So I created a data tier list to go along with median MMRs over the past 30 days:
https://imgur.com/xBD8uxM
Its created by dividing the highest median MMR and lowest median MMR(no tanks) of the final day into 5 bins(list of 6 numbers) then ordering them by Median MMR within each bin as well.
Its about as unbiased as you can make it in my opinion but its still early in the season and changes are still occurring alot(look at disc gains in the last 5 days).
That’s fine, I think the major impacting factor would be the top 5000 cutoff limit. If you can get around that it seems like a good way to summarize.
If you only get top 5k, you can see that as more players play a given spec, the closer the top 5000 ratings are to the right tail of the distribution.

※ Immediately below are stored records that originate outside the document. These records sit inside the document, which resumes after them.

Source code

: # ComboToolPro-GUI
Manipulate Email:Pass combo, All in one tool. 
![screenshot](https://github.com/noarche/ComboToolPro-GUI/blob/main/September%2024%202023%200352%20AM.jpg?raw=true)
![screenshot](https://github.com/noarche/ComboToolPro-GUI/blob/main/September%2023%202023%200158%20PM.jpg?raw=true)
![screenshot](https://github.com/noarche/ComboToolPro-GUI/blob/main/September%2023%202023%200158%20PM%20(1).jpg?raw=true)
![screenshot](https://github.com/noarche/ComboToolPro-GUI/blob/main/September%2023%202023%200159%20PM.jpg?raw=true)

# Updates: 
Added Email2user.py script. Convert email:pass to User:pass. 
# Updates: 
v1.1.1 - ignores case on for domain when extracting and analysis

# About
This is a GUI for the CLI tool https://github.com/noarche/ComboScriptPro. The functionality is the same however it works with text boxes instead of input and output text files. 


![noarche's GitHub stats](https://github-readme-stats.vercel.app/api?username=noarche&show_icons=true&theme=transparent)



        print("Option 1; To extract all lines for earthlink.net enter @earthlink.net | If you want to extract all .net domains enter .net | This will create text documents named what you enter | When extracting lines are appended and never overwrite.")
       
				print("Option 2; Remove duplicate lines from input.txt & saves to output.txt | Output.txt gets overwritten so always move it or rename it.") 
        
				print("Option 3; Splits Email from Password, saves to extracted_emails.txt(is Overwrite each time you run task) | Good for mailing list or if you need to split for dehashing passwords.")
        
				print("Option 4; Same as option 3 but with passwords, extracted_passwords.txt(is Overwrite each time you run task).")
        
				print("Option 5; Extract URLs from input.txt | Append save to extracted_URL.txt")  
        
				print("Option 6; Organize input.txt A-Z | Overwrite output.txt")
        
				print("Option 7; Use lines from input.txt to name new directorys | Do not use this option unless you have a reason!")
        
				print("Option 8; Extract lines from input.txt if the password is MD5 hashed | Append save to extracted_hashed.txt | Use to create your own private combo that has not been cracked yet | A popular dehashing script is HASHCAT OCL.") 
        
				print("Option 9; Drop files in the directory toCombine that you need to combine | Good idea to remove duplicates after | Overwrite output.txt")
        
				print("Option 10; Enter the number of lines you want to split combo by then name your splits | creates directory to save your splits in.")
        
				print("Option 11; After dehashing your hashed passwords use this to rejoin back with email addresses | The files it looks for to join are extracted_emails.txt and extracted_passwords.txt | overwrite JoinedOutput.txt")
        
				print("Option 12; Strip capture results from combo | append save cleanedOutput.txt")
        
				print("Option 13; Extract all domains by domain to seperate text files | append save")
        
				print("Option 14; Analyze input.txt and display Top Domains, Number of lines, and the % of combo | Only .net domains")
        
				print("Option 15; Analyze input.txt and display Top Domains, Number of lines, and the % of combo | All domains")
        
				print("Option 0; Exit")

Or more formally, P_{full distribution} (rating < median(top 5000)) is an increasing function w.r.t # of players.
You can adjust for it by choosing a sufficiently high rating threshold M and only considering the portion of the distribution above M when computing median. M should be chosen to be high enough such that you have all data for players from each non-tank spec above rating M.
This has a slightly different interpretation (tier list for people capable of achieving at least rating M) and assumes that rank 1 of spec A is not below rank 5000 of spec B for any specs A,B
I see, then to ensure you have enough data maybe something like 1700 or 1850. Some rating not explicitly associated with a reward where you still get a large sample size.

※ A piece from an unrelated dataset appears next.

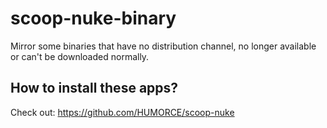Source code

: # scoop-nuke-binary

Mirror some binaries that have no distribution channel, no longer available or can't be downloaded normally.

## How to install these apps?

Check out: <https://github.com/HUMORCE/scoop-nuke>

dam it actually looks like a middle finger. Nice work, the only other thing that may be good to think about is median vs another quantile.
If you’re bored one question that comes up all the time on these forums is the debate about representation vs class power. There are some exogenous shocks to class power in the form of weekly patches. If you’re able to properly control seasonal trends you could probably prove that increases to class power lead to increases in representation. The trick will be getting a measure of representation which isn’t reflective of power (e.g. something like rank 1 cutoff rather than # chars over a hard to achieve rating). https://en.wikipedia.org/wiki/Bayesian_structural_time_series is my favorite way to study those sorts of questions
thats really interesting, honestly you will have to help in some way with an explanation. I am only good at slicing and dicing the data at the moment and doing simple graphs.
I have the rank 1 cutoffs each time I grab data for the current season. is there a formula/function in R/Rstudio that you know of?
In python the library is CausalImpact, it looks like there’s an R version too https://cran.r-project.org/web/packages/CausalImpact/vignettes/CausalImpact.html
For the synthetic counterfactual here, representation of tank specs may be a good one. It’s pretty rare that tanks receive pvp changes, but the influence of general game popularity/world events probably affects tank players the same. The basic idea is that you want two time series: one which is not affected by the shock (balance patch) and one which is, and such that the control time series is predictive of the test time series in the period before/after the shock.